Your task: The data below should be restated word for word, with every picture omitted.

[Stored data entries]
**********
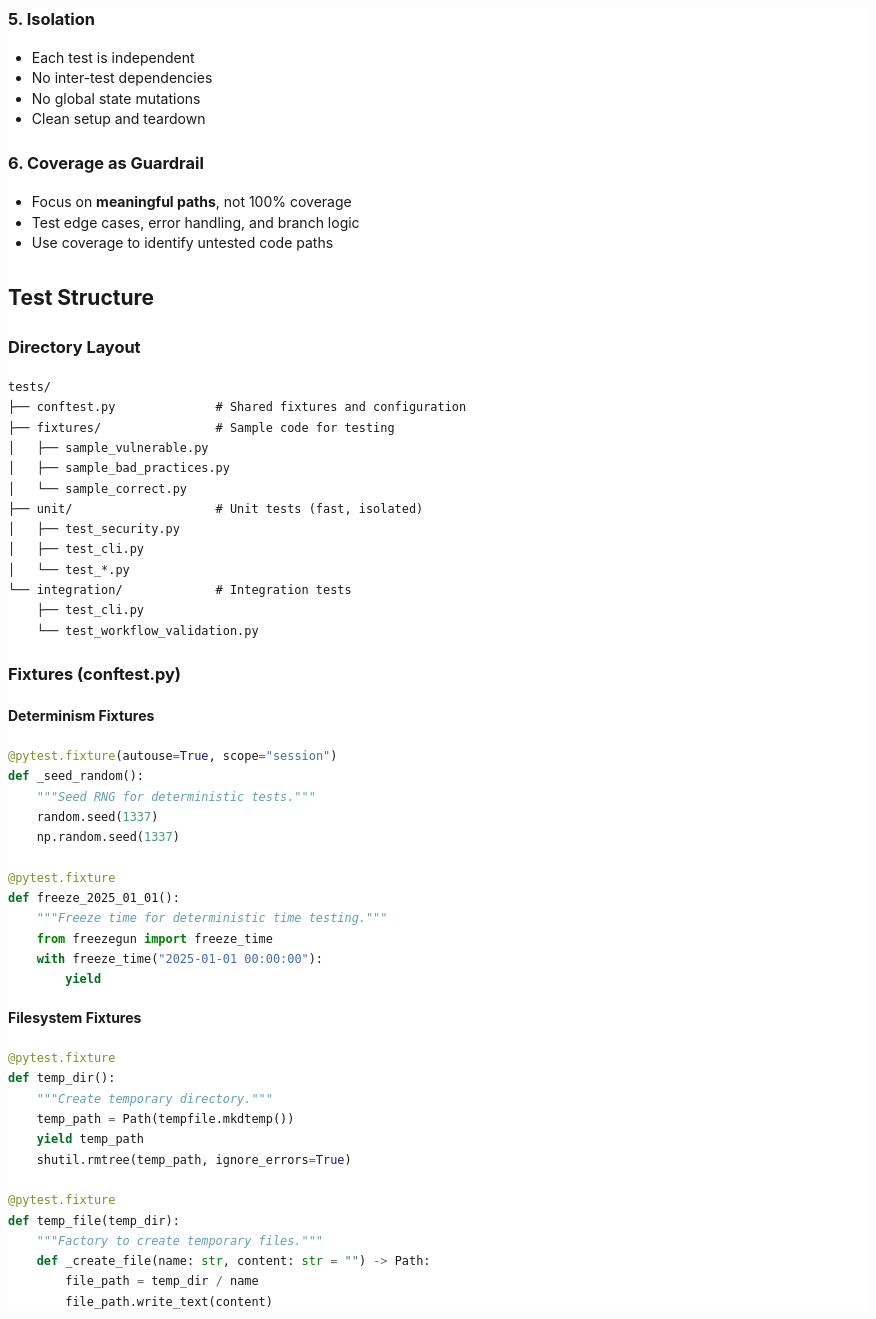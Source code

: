 ### 5. Isolation
- Each test is independent
- No inter-test dependencies
- No global state mutations
- Clean setup and teardown

### 6. Coverage as Guardrail
- Focus on **meaningful paths**, not 100% coverage
- Test edge cases, error handling, and branch logic
- Use coverage to identify untested code paths

## Test Structure

### Directory Layout
```
tests/
├── conftest.py              # Shared fixtures and configuration
├── fixtures/                # Sample code for testing
│   ├── sample_vulnerable.py
│   ├── sample_bad_practices.py
│   └── sample_correct.py
├── unit/                    # Unit tests (fast, isolated)
│   ├── test_security.py
│   ├── test_cli.py
│   └── test_*.py
└── integration/             # Integration tests
    ├── test_cli.py
    └── test_workflow_validation.py
```

### Fixtures (conftest.py)

#### Determinism Fixtures
```python
@pytest.fixture(autouse=True, scope="session")
def _seed_random():
    """Seed RNG for deterministic tests."""
    random.seed(1337)
    np.random.seed(1337)

@pytest.fixture
def freeze_2025_01_01():
    """Freeze time for deterministic time testing."""
    from freezegun import freeze_time
    with freeze_time("2025-01-01 00:00:00"):
        yield
```

#### Filesystem Fixtures
```python
@pytest.fixture
def temp_dir():
    """Create temporary directory."""
    temp_path = Path(tempfile.mkdtemp())
    yield temp_path
    shutil.rmtree(temp_path, ignore_errors=True)

@pytest.fixture
def temp_file(temp_dir):
    """Factory to create temporary files."""
    def _create_file(name: str, content: str = "") -> Path:
        file_path = temp_dir / name
        file_path.write_text(content)
```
**********
Written reply:
Source code

: ### 5. Isolation
- Each test is independent
- No inter-test dependencies
- No global state mutations
- Clean setup and teardown

### 6. Coverage as Guardrail
- Focus on **meaningful paths**, not 100% coverage
- Test edge cases, error handling, and branch logic
- Use coverage to identify untested code paths

## Test Structure

### Directory Layout
```
tests/
├── conftest.py              # Shared fixtures and configuration
├── fixtures/                # Sample code for testing
│   ├── sample_vulnerable.py
│   ├── sample_bad_practices.py
│   └── sample_correct.py
├── unit/                    # Unit tests (fast, isolated)
│   ├── test_security.py
│   ├── test_cli.py
│   └── test_*.py
└── integration/             # Integration tests
    ├── test_cli.py
    └── test_workflow_validation.py
```

### Fixtures (conftest.py)

#### Determinism Fixtures
```python
@pytest.fixture(autouse=True, scope="session")
def _seed_random():
    """Seed RNG for deterministic tests."""
    random.seed(1337)
    np.random.seed(1337)

@pytest.fixture
def freeze_2025_01_01():
    """Freeze time for deterministic time testing."""
    from freezegun import freeze_time
    with freeze_time("2025-01-01 00:00:00"):
        yield
```

#### Filesystem Fixtures
```python
@pytest.fixture
def temp_dir():
    """Create temporary directory."""
    temp_path = Path(tempfile.mkdtemp())
    yield temp_path
    shutil.rmtree(temp_path, ignore_errors=True)

@pytest.fixture
def temp_file(temp_dir):
    """Factory to create temporary files."""
    def _create_file(name: str, content: str = "") -> Path:
        file_path = temp_dir / name
        file_path.write_text(content)
```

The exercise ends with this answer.